Operational Resilience: Documenting Your Extreme Yet Plausible Scenarios in One Sentence

Published by Ben Saunders - OpRes Founder

Roughy a 2-minute read

“As an operational resilience SME, I want to view my workload distribution, so that I can understand concentration risks with cloud service providers across my important business services.”

If you are familiar with agile software delivery practices, then you will be used to the creation of user stories that identify the actors, actions, and outcomes that a software feature must be capable of delivering upon. For the last few months, the drafting of user stories and refining of our product backlog has been a constant at OpRes HQ. As a result, this got us thinking…Namely; “How can we apply agile software delivery practices to a detailed and thorough activity such as scenario testing, for the purposes of operational resilience?” 

Subsequently, we took the idea of a user story and considered how we could apply the same concept to the identification of an extreme, yet plausible disruption to an important business service.

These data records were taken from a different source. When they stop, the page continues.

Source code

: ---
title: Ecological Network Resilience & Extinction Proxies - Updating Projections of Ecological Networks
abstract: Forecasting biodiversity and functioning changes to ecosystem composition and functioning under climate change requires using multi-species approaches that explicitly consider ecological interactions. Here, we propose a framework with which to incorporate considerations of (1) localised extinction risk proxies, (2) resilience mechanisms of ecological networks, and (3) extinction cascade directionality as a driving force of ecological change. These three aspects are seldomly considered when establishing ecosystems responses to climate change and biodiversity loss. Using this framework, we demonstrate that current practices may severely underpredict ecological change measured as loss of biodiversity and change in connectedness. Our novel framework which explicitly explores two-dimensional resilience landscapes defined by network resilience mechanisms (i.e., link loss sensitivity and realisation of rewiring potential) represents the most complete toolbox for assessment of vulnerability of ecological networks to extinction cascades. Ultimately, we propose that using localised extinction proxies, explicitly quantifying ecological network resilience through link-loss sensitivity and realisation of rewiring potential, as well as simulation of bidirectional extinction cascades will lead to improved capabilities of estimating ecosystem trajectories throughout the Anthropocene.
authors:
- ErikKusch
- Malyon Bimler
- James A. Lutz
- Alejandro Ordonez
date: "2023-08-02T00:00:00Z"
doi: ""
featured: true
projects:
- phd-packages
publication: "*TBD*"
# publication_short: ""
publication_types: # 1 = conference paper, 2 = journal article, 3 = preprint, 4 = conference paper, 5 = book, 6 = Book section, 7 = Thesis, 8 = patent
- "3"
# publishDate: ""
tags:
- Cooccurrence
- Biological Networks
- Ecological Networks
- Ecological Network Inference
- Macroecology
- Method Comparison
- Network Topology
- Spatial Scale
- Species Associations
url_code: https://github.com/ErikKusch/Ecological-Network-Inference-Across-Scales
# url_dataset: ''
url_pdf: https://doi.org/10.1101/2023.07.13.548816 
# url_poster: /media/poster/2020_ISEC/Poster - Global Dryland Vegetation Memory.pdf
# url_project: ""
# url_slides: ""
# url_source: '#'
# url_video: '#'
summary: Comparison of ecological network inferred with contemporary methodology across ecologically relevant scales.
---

The reality is that a single business service could experience any manner of disruptions. Whether these be through technology disruptions, malicious 3rd party attacks, financial or economic fluctuations. And even political or climate-driven interference. Indeed, the same scenario could be plausible across multiple important business services! 

As part of your firm's identification of extreme, yet plausible scenarios you will no doubt have to perform some analysis and ask yourselves specific questions that may range from:

  • If this business service were disrupted, would it result in long-term damage to the firm, our customers, or the wider market? 

  • Why does a specific disruption event result in a heightened level of concern to the firm?

  • If this disruption event were to occur, when would it result in the most damage to the firm, our customers, or the wider market? 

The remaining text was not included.